Betrachtet man jedoch die dialektale Färbung von Eilharts Sprache, so muss die niederrheinische Herkunft deutlich in Frage gestellt werden, da sie sich als mitteldeutsch charakterisieren lässt. Auch wenn man aufgrund fehlender Merkmale keine genauere Lokalisierung vornehmen kann und davon ausgehen muss, dass Eilhart eine angelernte Kunstsprache benutzt hat, deren Vorbild in den mittelfränkischen Dichtungen zu suchen ist, lässt sich anhand der sprachlichen Analyse eine niederdeutsche Herkunft weitestgehend ausschließen. Das neuaufgefundene mutmaßliche zweite ,Standbein‘ Eilharts in Mainfranken (s. folgender Absatz) lässt die Identität mit dem niederdeutschen Ministerialen Kaiser Ottos IV. wieder wahrscheinlicher werden.

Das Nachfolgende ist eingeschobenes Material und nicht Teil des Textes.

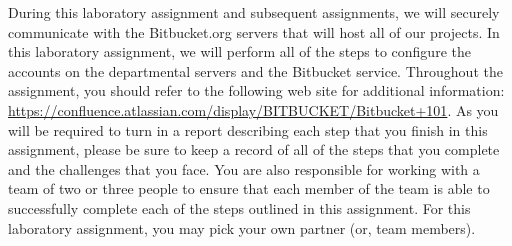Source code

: During this laboratory assignment and subsequent assignments, we will securely communicate with the Bitbucket.org
servers that will host all of our projects.  In this laboratory assignment, we will perform all of the steps to
configure the accounts on the departmental servers and the Bitbucket service.  Throughout the assignment, you should
refer to the following web site for additional information:
\url{https://confluence.atlassian.com/display/BITBUCKET/Bitbucket+101}.  As you will be required to turn in a report
describing each step that you finish in this assignment, please be sure to keep a record of all of the steps that you
complete and the challenges that you face.  You are also responsible for working with a team of two or three people to
ensure that each member of the team is able to successfully complete each of the steps outlined in this assignment. For
this laboratory assignment, you may pick your own partner (or, team members).

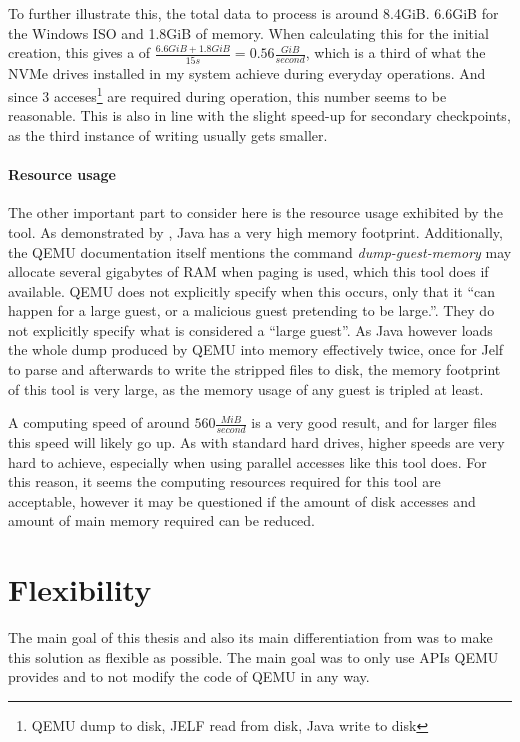 To further illustrate this, the total data to process is around 8.4GiB. 6.6GiB for the Windows ISO and 1.8GiB of memory.
When calculating this for the initial creation, this gives a  of $\frac{6.6GiB + 1.8 GiB}{15s}=0.56\frac{GiB}{second}$,
which is a third of what the NVMe drives installed in my system achieve during everyday operations.
And since 3 acceses\footnote{QEMU dump to disk, JELF read from disk, Java write to disk} are required during operation,
this number seems to be reasonable.
This is also in line with the slight speed-up for secondary checkpoints, as the third instance of writing usually gets smaller.

\paragraph{Resource usage} The other important part to consider here is the resource usage exhibited by the tool.
As demonstrated by ,
Java has a very high memory footprint\cite{Java_Performance}.
Additionally, the QEMU documentation itself mentions the command \emph{dump-guest-memory}
may allocate several gigabytes of RAM when paging is used,
which this tool does if available.
QEMU does not explicitly specify when this occurs,
only that it \enquote{can happen for a large guest, or a malicious guest pretending to be large.}\cite{qmp-commands}.
They do not explicitly specify what is considered a \enquote{large guest}.
As Java however loads the whole dump produced by QEMU into memory effectively twice,
once for Jelf to parse and afterwards to write the stripped files to disk,
the memory footprint of this tool is very large,
as the memory usage of any guest is tripled at least.

A computing speed of around $560\frac{MiB}{second}$ is a very good result,
and for larger files this speed will likely go up.
As with standard hard drives, higher speeds are very hard to achieve,
especially when using parallel accesses like this tool does.
For this reason, it seems the computing resources required for this tool are acceptable,
however it may be questioned if the amount of disk accesses
and amount of main memory required can be reduced.

\section{Flexibility}\label{sec:eval_flexibility}
The main goal of this thesis and also its main differentiation from \citeauthor{kitcheckpoints}
was to make this solution as flexible as possible.
The main goal was to only use APIs QEMU provides
and to not modify the code of QEMU in any way.

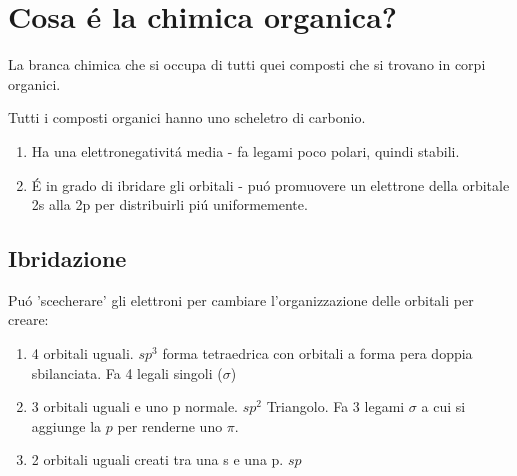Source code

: \documentclass{article}
\title{\jobname}
\author{Eugenio Animali}
\begin{document}
\maketitle

\section{Cosa é la chimica organica?}
La branca chimica che si occupa di tutti quei composti che si trovano in corpi organici.

Tutti i composti organici hanno uno scheletro di carbonio. 

\begin{enumerate}
    \item Ha una elettronegativitá media - fa legami poco polari, quindi stabili.
    \item É in grado di ibridare gli orbitali - puó promuovere un elettrone della orbitale 2s alla 2p per distribuirli piú uniformemente.
\end{enumerate}
\subsection{Ibridazione}
Puó 'scecherare' gli elettroni per cambiare l'organizzazione delle orbitali per creare:
\begin{enumerate}
    \item 4 orbitali uguali. $sp^3$ forma tetraedrica con orbitali a forma pera doppia sbilanciata. Fa 4 legali singoli ($\sigma$)
    \item 3 orbitali uguali e uno p normale. $sp^2$ Triangolo. Fa 3 legami $\sigma$ a cui si aggiunge la $p$ per renderne uno $\pi$.
    \item 2 orbitali uguali creati tra una s e una p. $sp$
\end{enumerate}
\end{document}
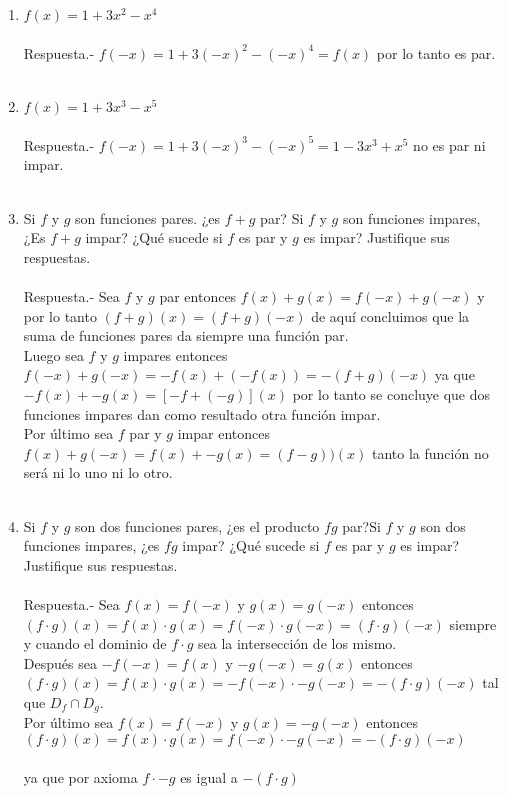 \begin{enumerate}
    \item $f(x)=1+3x^2 - x^4$\\\\
	Respuesta.-\; $f(-x)=1+3(-x)^2 - (-x)^4 = f(x)$ por lo tanto es par.\\\\

    \item $f(x)=1+3x^3-x^5$\\\\
	Respuesta.-\; $f(-x)=1+ 3(-x)^3 - (-x)^5 = 1 - 3x^3 + x^5 $ no es par ni impar.\\\\

    \item Si $f$  y $g$ son funciones pares. ¿es $f+g$ par? Si $f$ y $g$ son funciones impares, ¿Es $f+g$ impar? ¿Qué sucede si $f$ es par y $g$ es impar? Justifique sus respuestas.\\\\
	Respuesta.-\; Sea $f$ y $g$ par entonces $f(x) + g(x) = f(-x) + g(-x)$ y por lo tanto $(f+g)(x)=(f+g)(-x)$ de aquí concluimos que la suma de funciones pares da siempre una función par.\\
	Luego sea $f$ y $g$ impares entonces $f(-x) + g(-x) = -f(x) + (-f(x)) = -(f+g)(-x)$ ya que $-f(x) + -g(x) =\left[-f + (-g)\right](x)$  por lo tanto se concluye que dos funciones impares dan como resultado otra función impar.\\
	Por último sea $f$ par y $g$ impar entonces $f(x) + g(-x) = f(x) + -g(x) = (f-g))(x)$  tanto  la función no será ni lo uno ni lo otro.\\\\

    \item Si $f$ y $g$ son dos funciones pares, ¿es el producto $fg$ par?Si $f$ y $g$ son dos funciones impares, ¿es $fg$ impar? ¿Qué sucede si $f$ es par y $g$ es impar? Justifique sus respuestas.\\\\
	Respuesta.-\; Sea $f(x)=f(-x)$ y $g(x)=g(-x)$ entonces $(f\cdot g)(x) = f(x)\cdot g(x) =f(-x)\cdot g(-x) = (f\cdot g)(-x)$ siempre y cuando el dominio de $f\cdot g$ sea la intersección de los mismo.\\
	Después sea $-f(-x)=f(x)$ y $-g(-x)=g(x)$ entonces $(f\cdot g)(x) = f(x)\cdot g(x) = -f(-x)\cdot -g(-x) = -(f\cdot g)(-x)$ tal que $D_f\cap D_g$.\\
	Por último sea $f(x)=f(-x)$ y $g(x)=-g(-x)$ entonces $(f\cdot g)(x)=f(x)\cdot g(x)=f(-x)\cdot -g(-x) = -(f\cdot g)(-x)$\\\\ ya que por axioma $f\cdot -g$ es igual a $-(f\cdot g)$\\\\ 

\end{enumerate}


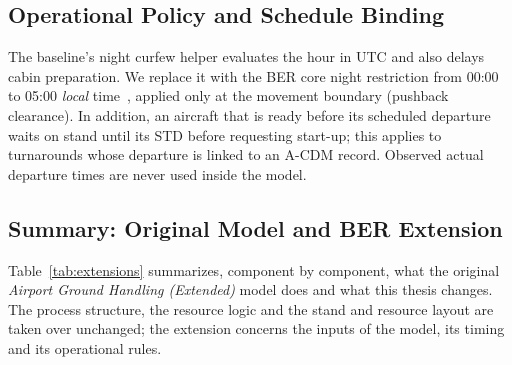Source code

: \subsection{Operational Policy and Schedule Binding}
The baseline's night curfew helper evaluates the hour in UTC and also delays cabin preparation. We replace it with the BER core night restriction from 00:00 to 05:00 \emph{local} time~\cite{ber_night}, applied only at the movement boundary (pushback clearance). In addition, an aircraft that is ready before its scheduled departure waits on stand until its STD before requesting start-up; this applies to turnarounds whose departure is linked to an A-CDM record. Observed actual departure times are never used inside the model.

\subsection{Summary: Original Model and BER Extension}
\label{sec:method-extsummary}
Table~\ref{tab:extensions} summarizes, component by component, what the original \emph{Airport Ground Handling (Extended)} model does and what this thesis changes. The process structure, the resource logic and the stand and resource layout are taken over unchanged; the extension concerns the inputs of the model, its timing and its operational rules.

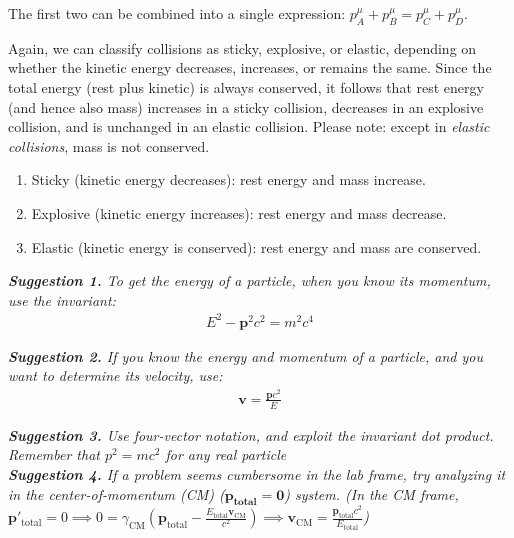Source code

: \documentclass[11pt,letterpaper]{book}
\newcommand{\bm}[1]{\boldsymbol{#1}}
\begin{document}
            The first two can be combined into a single expression: \( p_A^\mu + p_B^\mu = p_C^\mu + p_D^\mu \).
            
            Again, we can classify collisions as sticky, explosive, or elastic, depending on whether the kinetic energy decreases, increases, or remains the same. Since the total energy (rest plus kinetic) is always conserved, it follows that rest energy (and hence also mass) increases in a sticky collision, decreases in an explosive collision, and is unchanged in an elastic collision. Please note: except in \textit{elastic collisions}, mass is not conserved.
            
            \begin{enumerate}
                \item[(a)] Sticky (kinetic energy decreases): rest energy and mass increase.
                \item[(b)] Explosive (kinetic energy increases): rest energy and mass decrease.
                \item[(c)] Elastic (kinetic energy is conserved): rest energy and mass are conserved.
            \end{enumerate}
            
        
        \textit{\textbf{Suggestion 1.} To get the energy of a particle, when you know its momentum, use the invariant:}
        \begin{align}
            E^2-\bm{p}^2c^2=m^2c^4    
        \end{align} 
        
        \textit{\textbf{Suggestion 2.} If you know the energy and momentum of a particle, and you want to determine its velocity, use:}
        \begin{align}
            \bm{v}=\frac{\bm{p}c^2}{E}
        \end{align}
        
        \textit{\textbf{Suggestion 3.} Use four-vector notation, and exploit the invariant dot product. Remember that \(p^2=mc^2\) for any real particle}\\
        
        \textit{\textbf{Suggestion 4.} If a problem seems cumbersome in the lab frame, try analyzing it in the center-of-momentum (CM) (\(\bm{p_{total}=0}\)) system. (In the CM frame, \( \mathbf{p}'_{\text{total}} = 0 \implies 0 = \gamma_{\text{CM}} \left( \mathbf{p}_{\text{total}} - \frac{E_{\text{total}} \mathbf{v}_{\text{CM}}}{c^2} \right) \implies \mathbf{v}_{\text{CM}} = \frac{\mathbf{p}_{\text{total}} c^2}{E_{\text{total}}} \))}
\end{document}

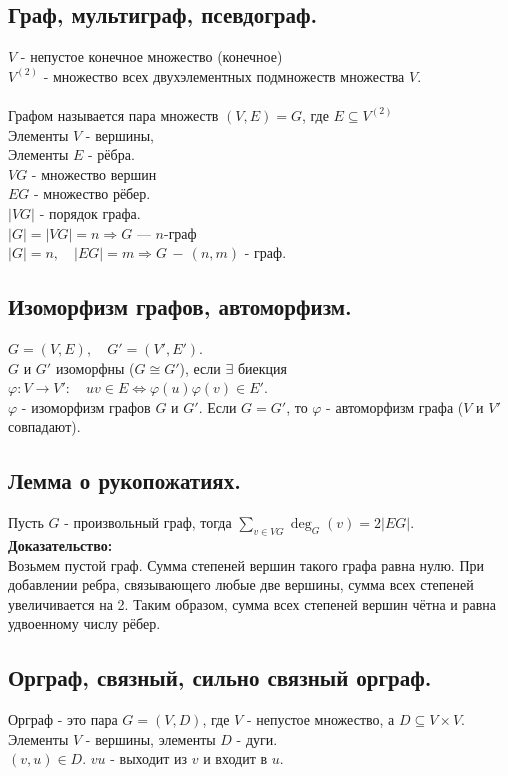 \documentclass[12pt]{article}
\begin{document}
\subsection{Граф, мультиграф, псевдограф.}
	$V$ - непустое конечное множество (конечное)\\
	$V^{(2)}$ - множество всех двухэлементных подмножеств множества $V$.\\ \\
	Графом называется пара множеств $(V,E) = G$, где $E \subseteq V^{(2)}$\\
	Элементы $V$ - вершины,\\
	Элементы $E$ - рёбра.\\
	$VG$ - множество вершин\\
	$EG$ - множество рёбер.\\
	$|VG|$ - порядок графа.\\
	$|G| = |VG|=n  \Rightarrow G$ — $n$-граф\\
	$|G|=n, \quad |EG|=m \Rightarrow G\,-\, (n,m)$ - граф.\\
\subsection{Изоморфизм графов, автоморфизм.}
	$G=(V,E), \quad G'=(V', E')$.\\
	$G$ и $G'$ изоморфны ($ G \cong G'$), если $\exists$ биекция $\varphi:V \rightarrow V': \quad uv \in E \Leftrightarrow \varphi(u)\varphi(v) \in E'$.\\
	$\varphi$ - изоморфизм графов $G$ и $G'$.
	Если $G=G'$, то $\varphi$ - автоморфизм графа ($V$ и $V'$ совпадают).
\subsection{Лемма о рукопожатиях.}
	Пусть $G$ - произвольный граф, тогда $ \displaystyle \sum_{v \in VG}  \operatorname{deg}_G(v) = 2|EG|$.\\
	\textbf{Доказательство:}\\
		Возьмем пустой граф. Сумма степеней вершин такого графа равна нулю. При добавлении ребра, связывающего любые две вершины, сумма всех степеней увеличивается на 2. Таким образом, сумма всех степеней вершин чётна и равна удвоенному числу рёбер.\\ 
	\qedsymbol
\subsection{Орграф, связный, сильно связный орграф.}
	Орграф - это пара $G=(V,D)$, где $V$ - непустое множество, а $D \subseteq V \times V$. Элементы $V$ - вершины, элементы $D$ - дуги.\\
	$(v,u) \in D$. $vu$ - выходит из $v$ и входит в $u$.\\\\
\end{document}
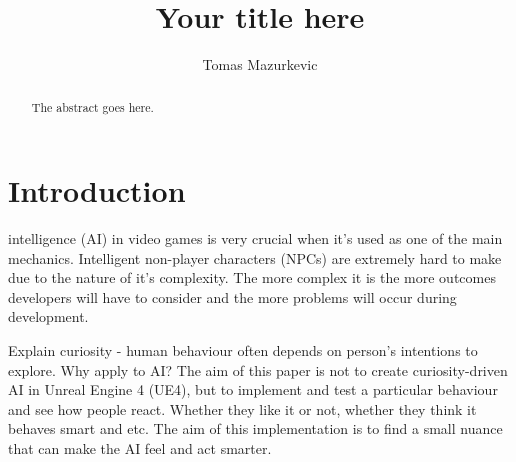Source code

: \documentclass[journal]{IEEEtran}
\begin{document}
%
\title{Your title here}
%
%
\author{Tomas Mazurkevic}


\maketitle

\begin{abstract}
The abstract goes here.
\end{abstract}

\section{Introduction}
% 
% 
% 
% 
 intelligence (AI) in video games is very crucial when it's used as one of the main mechanics. Intelligent non-player characters (NPCs) are extremely hard to make due to the nature of it's complexity. The more complex it is the more outcomes developers will have to consider and the more problems will occur during development. 

Explain curiosity - human behaviour often depends on person's intentions to explore. Why apply to AI? The aim of this paper is not to create curiosity-driven AI in Unreal Engine 4 (UE4), but to implement and test a particular behaviour and see how people react. Whether they like it or not, whether they think it behaves smart and etc. The aim of this implementation is to find a small nuance that can make the AI feel and act smarter.
\end{document}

Licht ins Dunkel könnte ein historischer Befund bringen; dabei handelt es sich um zehn urkundliche Erwähnungen eines Eilhardus de Oberch zwischen den Jahren 1189 und 1227, in denen er als Zeuge Heinrichs des Löwen, Kaiser Ottos IV. und des Pfalzgrafen Heinrichs auftritt. Hinzu kommt eine Erwähnung im Güterverzeichnis des Grafen Siegfried II. von Blankenburg[1] Demnach würde es sich bei Eilhart um einen Braunschweiger Ministerialen aus dem Geschlecht der Herren von Oberg handeln, der im Dienste des römisch-deutschen Königs Otto IV., des Welfen, und dann von dessen Bruder Pfalzgraf Heinrich stand. Die Dienstmannenfamilie von Oberg hatte ihren Stammsitz auf dem bis heute existierenden Rittergut Oberg zwischen Braunschweig und Hildesheim.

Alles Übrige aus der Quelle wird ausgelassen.